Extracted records
+-------+

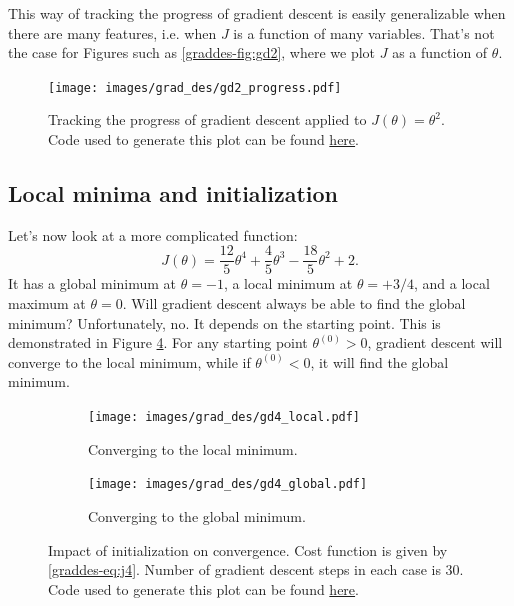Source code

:\documentclass{article}
\theoremstyle{definition}
\begin{document}
This way of tracking the progress of gradient descent is easily generalizable when there are many features, i.e. when $J$ is a function of many variables. That's not the case for Figures such as \ref{graddes-fig:gd2}, where we plot $J$ as a function of $\theta$.

\begin{figure}[ht]
\centering
\texttt{[image: images/grad\_des/gd2\_progress.pdf]}
\caption{Tracking the progress of gradient descent applied to  $J(\theta)=\theta^2$. Code used to generate this plot can be found \href{https://github.com/siavashaslanbeigi/ml_notes/blob/master/src/grad_des/basics.ipynb}{\color{blue} here}.}
\label{graddes-fig:gd2-progress}
\end{figure}


\subsection{Local minima and initialization}
Let's now look at a more complicated function:
\begin{equation}
   J(\theta) = \frac{12}{5} \theta^4 + \frac{4}{5} \theta^3 - \frac{18}{5} \theta^2 + 2.
   \label{graddes-eq:j4}
\end{equation}
It has a global minimum at $\theta=-1$, a local minimum at $\theta=+3/4$, and a local maximum at $\theta=0$. Will gradient descent always be able to find the global minimum? Unfortunately, no. It depends on the starting point. This is demonstrated in Figure \ref{graddes-fig:gd4-init}. For any starting point $\theta^{(0)}>0$, gradient descent will converge to the local minimum, while if $\theta^{(0)}<0$, it will find the global minimum.

\begin{figure}[ht]
    \begin{subfigure}{\linewidth}
        \centering
        \texttt{[image: images/grad\_des/gd4\_local.pdf]}
        \caption{Converging to the local minimum.}
        \label{graddes-fig:gd4-local}
    \end{subfigure}%
    
    \begin{subfigure}{\linewidth}
        \centering
        \texttt{[image: images/grad\_des/gd4\_global.pdf]}
        \caption{Converging to the global minimum.}
        \label{graddes-fig:gd4-global}
    \end{subfigure}%
    
    \caption{Impact of initialization on convergence. Cost function is given by \eqref{graddes-eq:j4}. Number of gradient descent steps in each case is 30. Code used to generate this plot can be found \href{https://github.com/siavashaslanbeigi/ml_notes/blob/master/src/grad_des/basics.ipynb}{\color{blue} here}.}
    \label{graddes-fig:gd4-init}
\end{figure}
\end{document}

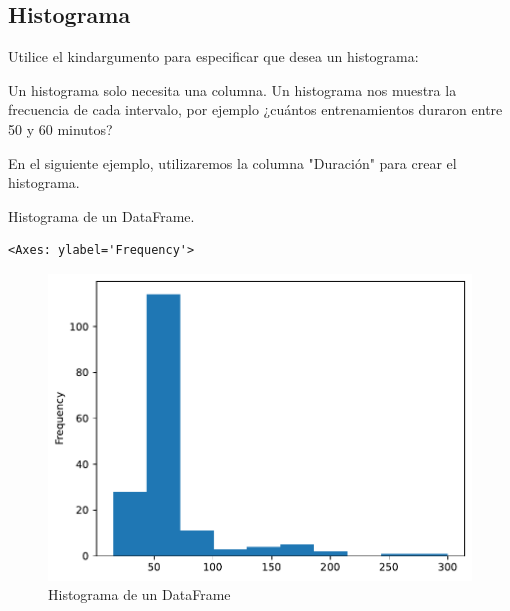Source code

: \subsection{Histograma}

Utilice el kindargumento para especificar que desea un histograma:
\begin{Shaded}
\begin{Highlighting}[]
\OperatorTok{=} 
\end{Highlighting}
\end{Shaded}

Un histograma solo necesita una columna. Un histograma nos muestra la
frecuencia de cada intervalo, por ejemplo ¿cuántos entrenamientos
duraron entre 50 y 60 minutos?

En el siguiente ejemplo, utilizaremos la columna "Duración" para crear
el histograma.\\

\begin{code} Histograma de un DataFrame.

\begin{Shaded}
\begin{Highlighting}[]
\NormalTok{df[}\NormalTok{].plot(kind }\OperatorTok{=} \NormalTok{)}
\end{Highlighting}
\end{Shaded}

\begin{verbatim}
<Axes: ylabel='Frequency'>
\end{verbatim}

\begin{figure}
  \centering
  \includegraphics[scale=0.75]{img/grafica904.pdf}  
  \caption{Histograma de un DataFrame}
\end{figure}

\end{code}

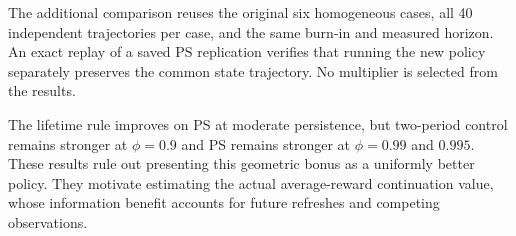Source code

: The additional comparison reuses the original six homogeneous cases, all 40 independent trajectories per case, and the same burn-in and measured horizon. An exact replay of a saved PS replication verifies that running the new policy separately preserves the common state trajectory. No multiplier is selected from the results.
\begin{table}[ht]
\centering
\caption{Additional common-trajectory comparison. Smaller coefficients are better; positive paired PS minus KG differences favor KG. Intervals are approximate 95\% intervals.}
\end{table}

The lifetime rule improves on PS at moderate persistence, but two-period control remains stronger at $\phi=0.9$ and PS remains stronger at $\phi=0.99$ and $0.995$. These results rule out presenting this geometric bonus as a uniformly better policy. They motivate estimating the actual average-reward continuation value, whose information benefit accounts for future refreshes and competing observations.
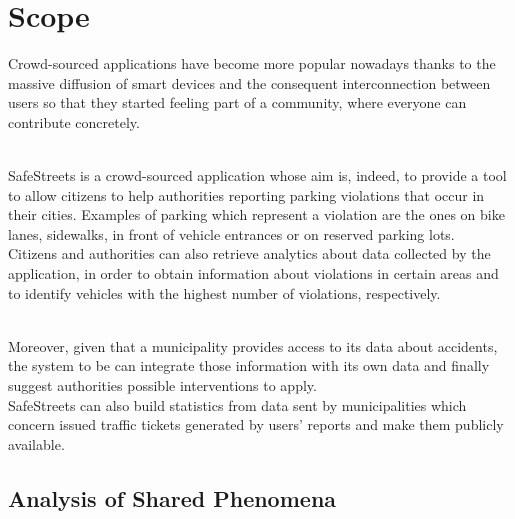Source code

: \documentclass[../../rasd.tex]{subfiles}
\begin{document}
\section{Scope\label{sect:1.2}}

Crowd-sourced applications have become more popular nowadays thanks to the massive diffusion of smart devices and the consequent interconnection between users so that they started feeling part of a community, where everyone can contribute concretely.\\\

SafeStreets is a crowd-sourced application whose aim is, indeed, to provide a tool to allow citizens to help authorities reporting parking violations that occur in their cities. Examples of parking which represent a violation are the ones on bike lanes, sidewalks, in front of vehicle entrances or on reserved parking lots.\\
Citizens and authorities can also retrieve analytics about data collected by the application, in order to obtain information about violations in certain areas and to identify vehicles with the highest number of violations, respectively.\\\

Moreover, given that a municipality provides access to its data about accidents, the system to be can integrate those information with its own data and finally suggest authorities possible interventions to apply.\\
SafeStreets can also build statistics from data sent by municipalities which concern issued traffic tickets generated by users' reports and make them publicly available.

\subsection{Analysis of Shared Phenomena}




\end{document}
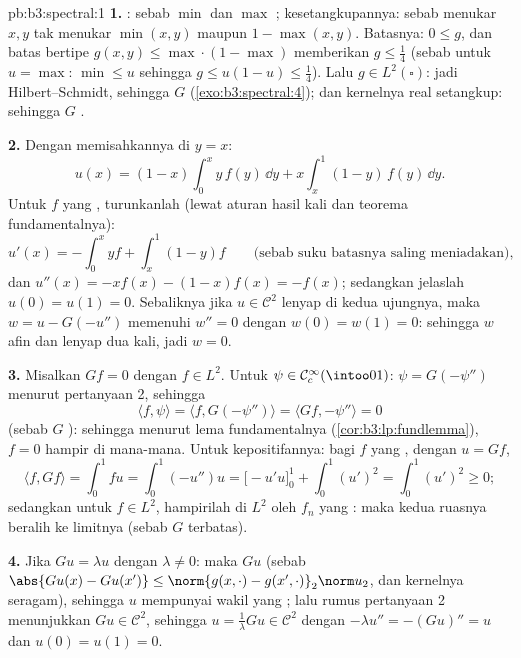 \begin{solution}{pb:b3:spectral:1}
\textbf{1.} : sebab $\min$ dan $\max$ ;
kesetangkupannya: sebab menukar $x, y$ tak menukar $\min(x,y)$ maupun $1 -
\max(x,y)$. Batasnya: $0 \leq g$, dan batas bertipe
$g(x,y) \leq \max\cdot(1-\max)$ memberikan $g \leq \frac14$ (sebab untuk $u
= \max$: $\min \leq u$ sehingga $g \leq u(1-u) \leq \frac14$). Lalu $g
\in L^2(\square)$: jadi Hilbert--Schmidt, sehingga $G$ 
(\cref{exo:b3:spectral:4}); dan kernelnya real setangkup: sehingga $G$
.

\textbf{2.} Dengan memisahkannya di $y = x$:
\[
u(x) = (1 - x)\int_0^x y\,f(y)\,\dd y +
x\int_x^1(1 - y)\,f(y)\,\dd y .
\]
Untuk $f$ yang , turunkanlah (lewat aturan hasil kali dan teorema
fundamentalnya):
\[
u'(x) = -\int_0^xyf + \int_x^1(1-y)f
\qquad\text{(sebab suku batasnya saling meniadakan)},
\]
dan $u''(x) = -xf(x) - (1 - x)f(x) = -f(x)$; sedangkan jelaslah $u(0) =
u(1) = 0$. Sebaliknya jika $u \in \mathcal C^2$ lenyap di kedua
ujungnya, maka $w = u - G(-u'')$ memenuhi $w'' = 0$ dengan $w(0) = w(1) =
0$: sehingga $w$ afin dan lenyap dua kali, jadi $w = 0$.

\textbf{3.} Misalkan $Gf = 0$ dengan $f \in L^2$. Untuk $\psi \in \mathcal
C_c^\infty(\intoo01)$: $\psi = G(-\psi'')$ menurut pertanyaan 2, sehingga
\[
\langle f, \psi\rangle = \langle f, G(-\psi'')\rangle
= \langle Gf, -\psi''\rangle = 0
\]
(sebab $G$ ): sehingga menurut lema fundamentalnya
(\cref{cor:b3:lp:fundlemma}), $f = 0$ hampir di mana-mana. Untuk kepositifannya: bagi
$f$ yang , dengan $u = Gf$,
\[
\langle f, Gf\rangle = \int_0^1 fu = \int_0^1(-u'')u
= \bigl[-u'u\bigr]_0^1 + \int_0^1(u')^2 = \int_0^1(u')^2
\geq 0 ;
\]
sedangkan untuk $f \in L^2$, hampirilah di $L^2$ oleh $f_n$ yang :
maka kedua ruasnya beralih ke limitnya (sebab $G$ terbatas).

\textbf{4.} Jika $Gu = \lambda u$ dengan $\lambda \neq 0$: maka $Gu$
 (sebab $\abs{Gu(x) - Gu(x')} \leq \norm{g(x,\cdot) -
g(x',\cdot)}_2\norm u_2$, dan kernelnya  seragam),
sehingga $u$ mempunyai wakil yang ; lalu
rumus pertanyaan 2 menunjukkan $Gu \in \mathcal C^2$, sehingga $u =
\frac1\lambda Gu \in \mathcal C^2$ dengan $-\lambda u'' =
-(Gu)'' = u$ dan $u(0) = u(1) = 0$.


\end{solution}
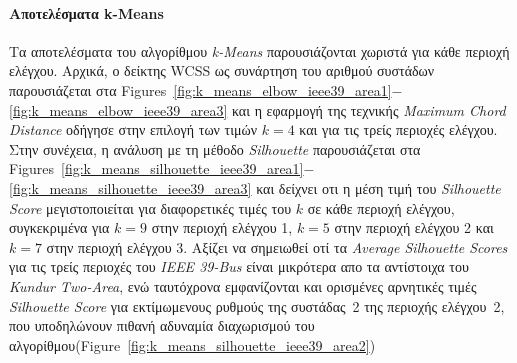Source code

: \documentclass[conference]{IEEEtran}
\begin{document}
\paragraph{Αποτελέσματα k-Means}
Τα αποτελέσματα του αλγορίθμου \textit{k-Means} παρουσιάζονται χωριστά για κάθε περιοχή ελέγχου. Αρχικά, ο δείκτης WCSS ως συνάρτηση του αριθμού συστάδων παρουσιάζεται στα Figures~\ref{fig:k_means_elbow_ieee39_area1}$-$\ref{fig:k_means_elbow_ieee39_area3} και η εφαρμογή της τεχνικής \textit{Maximum Chord Distance} οδήγησε στην επιλογή των τιμών $k=4$ και για τις τρείς περιοχές ελέγχου. Στην συνέχεια, η ανάλυση με τη μέθοδο \textit{Silhouette} παρουσιάζεται στα Figures~\ref{fig:k_means_silhouette_ieee39_area1}$-$\ref{fig:k_means_silhouette_ieee39_area3} και δείχνει οτι η μέση τιμή του \textit{Silhouette Score} μεγιστοποιείται για διαφορετικές τιμές του $k$ σε κάθε περιοχή ελέγχου, συγκεκριμένα για $k=9$ στην περιοχή ελέγχου 1, $k=5$ στην περιοχή ελέγχου 2 και $k=7$ στην περιοχή ελέγχου 3. Αξίζει να σημειωθεί οτί τα \textit{Average Silhouette Scores} για τις τρείς περιοχές του \textit{IEEE 39-Bus} είναι μικρότερα απο τα αντίστοιχα του \textit{Kundur Two-Area}, ενώ ταυτόχρονα εμφανίζονται και ορισμένες αρνητικές τιμές \textit{Silhouette Score} για εκτίμωμενους ρυθμούς της συστάδας~2 της περιοχής ελέγχου~2, που υποδηλώνουν πιθανή αδυναμία διαχωρισμού του αλγορίθμου(Figure~\ref{fig:k_means_silhouette_ieee39_area2})
\end{document}
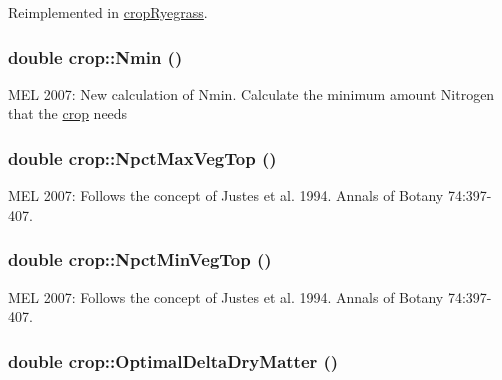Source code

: Reimplemented in \hyperlink{classcrop_ryegrass_aac89498ebd762c28e8bed76ec7c78db0}{cropRyegrass}.\hypertarget{classcrop_adc9f2a384dfd4be26746b822c4324f37}{
\subsubsection[{Nmin}]{\setlength{\rightskip}{0pt plus 5cm}double crop::Nmin ()}}
\label{classcrop_adc9f2a384dfd4be26746b822c4324f37}
MEL 2007: New calculation of Nmin. Calculate the minimum amount Nitrogen that the \hyperlink{classcrop}{crop} needs \hypertarget{classcrop_a32e4925865c2310ccc9efc0df1cec1bb}{
\subsubsection[{NpctMaxVegTop}]{\setlength{\rightskip}{0pt plus 5cm}double crop::NpctMaxVegTop ()}}
\label{classcrop_a32e4925865c2310ccc9efc0df1cec1bb}
MEL 2007: Follows the concept of Justes et al. 1994. Annals of Botany 74:397-\/407. \hypertarget{classcrop_a10c59f3f5b94ba41a4678e68d6e559b2}{
\subsubsection[{NpctMinVegTop}]{\setlength{\rightskip}{0pt plus 5cm}double crop::NpctMinVegTop ()}}
\label{classcrop_a10c59f3f5b94ba41a4678e68d6e559b2}
MEL 2007: Follows the concept of Justes et al. 1994. Annals of Botany 74:397-\/407. \hypertarget{classcrop_a453298213a2fe4470677235a81e6d62a}{
\subsubsection[{OptimalDeltaDryMatter}]{\setlength{\rightskip}{0pt plus 5cm}double crop::OptimalDeltaDryMatter ()}}
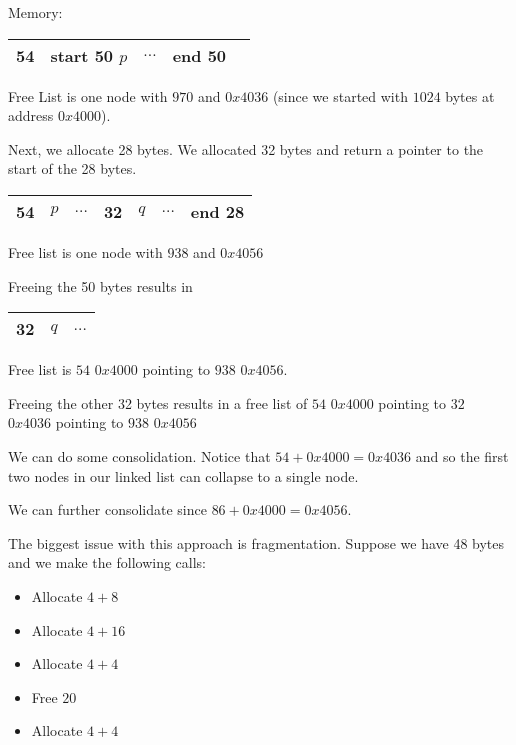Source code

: \documentclass{article}
\begin{document}
Memory:


\begin{table}[h]
    \centering
    \begin{tabular}{|c|c|c|c|c|}\hline
        54 & start 50 $p$ & $\ldots$ & end 50 & \\\hline
    \end{tabular}
    
\end{table}

Free List is one node with \(970\) and \(0x4036\) (since we started with
\(1024\) bytes at address \(0x4000\)).

Next, we allocate 28 bytes. We allocated 32 bytes and return a pointer
to the start of the 28 bytes.

\begin{table}[h]
    \centering
    \begin{tabular}{|c|c|c|c|c|c|c|}\hline
        54 & $p$ & $\ldots$ & 32 & $q$ & $\ldots$ & end 28 \\\hline
    \end{tabular}
    
\end{table}

Free list is one node with \(938\) and \(0x4056\)

Freeing the 50 bytes results in

\begin{table}[h]
    \centering
    \begin{tabular}{|c|c|c|}\hline
        32 & $q$ & $\ldots$ \\\hline
    \end{tabular}
    
\end{table}

Free list is \(54\) \(0x4000\) pointing to \(938\) \(0x4056\).

Freeing the other 32 bytes results in a free list of \(54\) \(0x4000\)
pointing to \(32\) \(0x4036\) pointing to \(938\) \(0x4056\)

We can do some consolidation. Notice that \(54 + 0x4000 = 0x4036\) and
so the first two nodes in our linked list can collapse to a single node.

We can further consolidate since \(86 + 0x4000 = 0x4056\).

The biggest issue with this approach is fragmentation. Suppose we have
48 bytes and we make the following calls:

\begin{itemize}
    \item Allocate \(4 + 8\)
    \item Allocate \(4 + 16\)
    \item Allocate \(4 + 4\)
    \item Free \(20\)
    \item Allocate
\(4 + 4\)
\end{itemize}
\end{document}
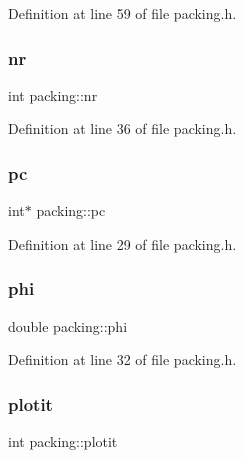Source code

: Definition at line 59 of file packing.\+h.

\mbox{\label{classpacking_a31eede3d604c45fef6021170ee506c77}} 
\subsubsection{\texorpdfstring{nr}{nr}}
{\footnotesize\ttfamily int packing\+::nr\hspace{0.3cm}{\ttfamily [protected]}}



Definition at line 36 of file packing.\+h.

\mbox{\label{classpacking_abbc23675b258dfad02a53e578c1e4589}} 
\subsubsection{\texorpdfstring{pc}{pc}}
{\footnotesize\ttfamily int$\ast$ packing\+::pc\hspace{0.3cm}{\ttfamily [protected]}}



Definition at line 29 of file packing.\+h.

\mbox{\label{classpacking_a951a89b6ca12a40cb60344752bd8d817}} 
\subsubsection{\texorpdfstring{phi}{phi}}
{\footnotesize\ttfamily double packing\+::phi\hspace{0.3cm}{\ttfamily [protected]}}



Definition at line 32 of file packing.\+h.

\mbox{\label{classpacking_a495864a18a5eeef957d7a1bc3d3eb2bd}} 
\subsubsection{\texorpdfstring{plotit}{plotit}}
{\footnotesize\ttfamily int packing\+::plotit\hspace{0.3cm}{\ttfamily [protected]}}



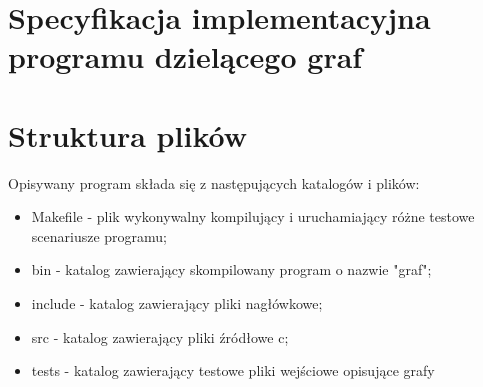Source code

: \documentclass{article}
\begin{document}
\newpage

\section*{\textbf{Specyfikacja implementacyjna programu dzielącego graf}}


\section*{Struktura plików}
Opisywany program składa się z następujących katalogów i plików:
\begin{itemize}
    \item Makefile - plik wykonywalny kompilujący i uruchamiający różne testowe scenariusze programu;
    \item bin - katalog zawierający skompilowany program o nazwie "graf";
    \item include - katalog zawierający pliki nagłówkowe;
    \item src - katalog zawierający pliki źródłowe c;
    \item tests - katalog zawierający testowe pliki wejściowe opisujące grafy
\end{itemize}
\end{document}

+-------+

**Work item:** What is needed is a word-for-word restatement of every line from the one with "bin - katalog" to the end of the entries above.

**Answer to the problem:**
    \item bin - katalog zawierający skompilowany program o nazwie "graf";
    \item include - katalog zawierający pliki nagłówkowe;
    \item src - katalog zawierający pliki źródłowe c;
    \item tests - katalog zawierający testowe pliki wejściowe opisujące grafy
\end{itemize}
\end{document}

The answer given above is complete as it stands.